M. Takayama, 35 Shinanomachi, Shinjuku-ku, Tokyo, 160-8582 Japan, E-mail address: , TEL: +81-3-3353-1211 (ext. 62915), FAX: +81-3-5269-2468.
The Journal of Nutrition Health and Aging (Impact Factor: 3). 01/2013; 17(1):82-9. DOI: 10.1007/s12603-012-0389-1
Source: PubMed


Objective: To examine whether habitual dietary intake of marine-origin n-3 polyunsaturated fatty acids (MOPUFA), eicosapentaenoic acid (EPA) and docosahexaenoic acid (DHA), are associated with functional mobility in the community-dwelling oldest old, 85 years or older, who are at high risk for physical disability. Design: A cross-sectional study. Setting: A community-based survey conducted at university research center or home-based.

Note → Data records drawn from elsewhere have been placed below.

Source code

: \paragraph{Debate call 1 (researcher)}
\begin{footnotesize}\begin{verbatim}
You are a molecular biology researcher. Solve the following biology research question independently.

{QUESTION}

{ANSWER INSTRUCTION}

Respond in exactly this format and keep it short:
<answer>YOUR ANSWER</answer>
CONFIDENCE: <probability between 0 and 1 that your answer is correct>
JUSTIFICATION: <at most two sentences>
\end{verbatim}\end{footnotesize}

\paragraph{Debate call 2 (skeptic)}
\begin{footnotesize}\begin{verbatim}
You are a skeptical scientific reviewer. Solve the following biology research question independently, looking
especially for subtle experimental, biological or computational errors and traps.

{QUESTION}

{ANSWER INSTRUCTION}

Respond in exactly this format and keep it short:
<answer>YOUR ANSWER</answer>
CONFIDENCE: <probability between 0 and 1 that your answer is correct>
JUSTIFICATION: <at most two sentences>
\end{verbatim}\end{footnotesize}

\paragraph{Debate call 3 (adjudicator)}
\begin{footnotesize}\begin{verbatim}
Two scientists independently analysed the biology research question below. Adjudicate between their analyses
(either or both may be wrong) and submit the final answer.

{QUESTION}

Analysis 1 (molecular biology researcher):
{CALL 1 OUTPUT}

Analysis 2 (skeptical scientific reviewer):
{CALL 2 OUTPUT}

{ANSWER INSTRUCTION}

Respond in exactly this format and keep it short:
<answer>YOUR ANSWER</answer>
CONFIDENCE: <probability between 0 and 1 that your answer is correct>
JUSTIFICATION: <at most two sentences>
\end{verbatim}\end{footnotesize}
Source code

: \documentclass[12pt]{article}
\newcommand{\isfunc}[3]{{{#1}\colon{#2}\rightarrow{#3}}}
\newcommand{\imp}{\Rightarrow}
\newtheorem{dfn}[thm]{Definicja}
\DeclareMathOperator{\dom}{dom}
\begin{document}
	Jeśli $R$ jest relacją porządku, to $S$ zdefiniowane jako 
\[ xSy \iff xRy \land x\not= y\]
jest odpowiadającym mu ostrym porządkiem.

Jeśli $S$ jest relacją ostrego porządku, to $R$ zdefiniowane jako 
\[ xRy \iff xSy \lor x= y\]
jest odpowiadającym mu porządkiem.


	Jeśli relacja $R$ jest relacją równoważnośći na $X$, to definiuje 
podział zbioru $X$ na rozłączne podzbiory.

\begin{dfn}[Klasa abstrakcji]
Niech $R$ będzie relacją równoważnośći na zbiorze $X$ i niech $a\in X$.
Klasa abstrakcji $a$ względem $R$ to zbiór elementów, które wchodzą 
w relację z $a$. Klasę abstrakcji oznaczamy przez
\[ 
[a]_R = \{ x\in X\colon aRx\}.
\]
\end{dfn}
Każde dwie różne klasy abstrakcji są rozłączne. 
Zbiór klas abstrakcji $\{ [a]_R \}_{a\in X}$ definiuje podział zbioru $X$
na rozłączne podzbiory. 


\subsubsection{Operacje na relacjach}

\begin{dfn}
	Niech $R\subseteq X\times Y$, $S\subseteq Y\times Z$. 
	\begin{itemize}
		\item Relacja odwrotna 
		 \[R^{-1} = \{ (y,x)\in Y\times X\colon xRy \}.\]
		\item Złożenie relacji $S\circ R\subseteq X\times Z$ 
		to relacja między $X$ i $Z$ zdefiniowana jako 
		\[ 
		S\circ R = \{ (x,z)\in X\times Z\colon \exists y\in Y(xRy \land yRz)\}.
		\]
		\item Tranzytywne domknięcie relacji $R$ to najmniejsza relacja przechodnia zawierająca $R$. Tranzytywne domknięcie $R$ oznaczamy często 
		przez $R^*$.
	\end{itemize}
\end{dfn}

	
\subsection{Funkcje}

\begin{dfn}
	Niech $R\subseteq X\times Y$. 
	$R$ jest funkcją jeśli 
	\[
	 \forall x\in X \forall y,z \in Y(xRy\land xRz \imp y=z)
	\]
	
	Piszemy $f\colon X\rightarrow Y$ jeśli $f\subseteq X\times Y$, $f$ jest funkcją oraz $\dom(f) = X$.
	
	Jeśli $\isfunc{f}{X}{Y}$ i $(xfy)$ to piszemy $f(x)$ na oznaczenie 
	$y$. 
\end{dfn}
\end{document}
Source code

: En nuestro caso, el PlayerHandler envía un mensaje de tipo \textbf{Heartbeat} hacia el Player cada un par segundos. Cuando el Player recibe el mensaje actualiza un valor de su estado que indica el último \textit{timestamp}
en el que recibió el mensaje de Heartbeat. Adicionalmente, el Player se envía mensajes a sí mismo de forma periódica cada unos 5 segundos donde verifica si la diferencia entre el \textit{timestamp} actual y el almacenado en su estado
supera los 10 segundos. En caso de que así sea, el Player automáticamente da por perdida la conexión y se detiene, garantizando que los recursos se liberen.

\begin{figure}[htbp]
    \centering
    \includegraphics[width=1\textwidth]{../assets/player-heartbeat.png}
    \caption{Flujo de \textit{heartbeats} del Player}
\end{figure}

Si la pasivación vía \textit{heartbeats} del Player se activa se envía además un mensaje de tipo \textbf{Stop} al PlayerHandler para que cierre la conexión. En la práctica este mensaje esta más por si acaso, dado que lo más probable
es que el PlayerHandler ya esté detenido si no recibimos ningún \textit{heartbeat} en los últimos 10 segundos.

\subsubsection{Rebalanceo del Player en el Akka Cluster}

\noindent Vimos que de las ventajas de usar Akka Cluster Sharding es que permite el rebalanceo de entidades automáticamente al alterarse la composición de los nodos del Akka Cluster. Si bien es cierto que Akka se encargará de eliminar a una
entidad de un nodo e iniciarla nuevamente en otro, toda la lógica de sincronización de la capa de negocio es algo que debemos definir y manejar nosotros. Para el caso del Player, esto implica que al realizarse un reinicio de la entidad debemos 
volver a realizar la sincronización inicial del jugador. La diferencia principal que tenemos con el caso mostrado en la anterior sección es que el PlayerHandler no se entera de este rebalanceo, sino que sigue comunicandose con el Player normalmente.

Participants: Four hundred seventeen (189 men, 228 women) out of 542 participants in the baseline examination of the Tokyo Oldest Old Survey on Total Health, a community-based ongoing longitudinal study among the oldest old living in the center of Japan. Measurements: Habitual dietary intake of MOPUFA was assessed by the brief-type self-administered diet history questionnaire (BDHQ), and functional mobility was assessed by the Timed Up and Go test. Plasma inflammatory biomarkers (C-reactive protein, interleukin-6 and tumor necrosis factor-α) were measured. We evaluated the cross-sectional association between habitual intake of MOPUFA and functional mobility using multivariate logistic regression analysis. Prior to the analysis, validation of BDHQ in this study was confirmed among 190 participants (96 men, 94 women) based on the EPA and DHA concentrations in the erythrocyte membrane phospholipids as reference. Results: Moderate correlation between estimated dietary intake of EPA/DHA and concentration of EPA/DHA in the erythrocyte membrane phospholipids was obtained (Spearman's r=0.29-0.58, p<0.01). Multivariate logistic regression analysis revealed that a lower habitual intake of EPA+DHA was significantly associated with poor functional mobility in men but not in women (OR (95%CI) per 1 SD increase of EPA+DHA intake; 0.55 (0.33-0.91), 0.88 (0.59-1.32), men and women respectively). Conclusions: Habitual intake of MOPUFA was associated with functional mobility in community-dwelling oldest old men.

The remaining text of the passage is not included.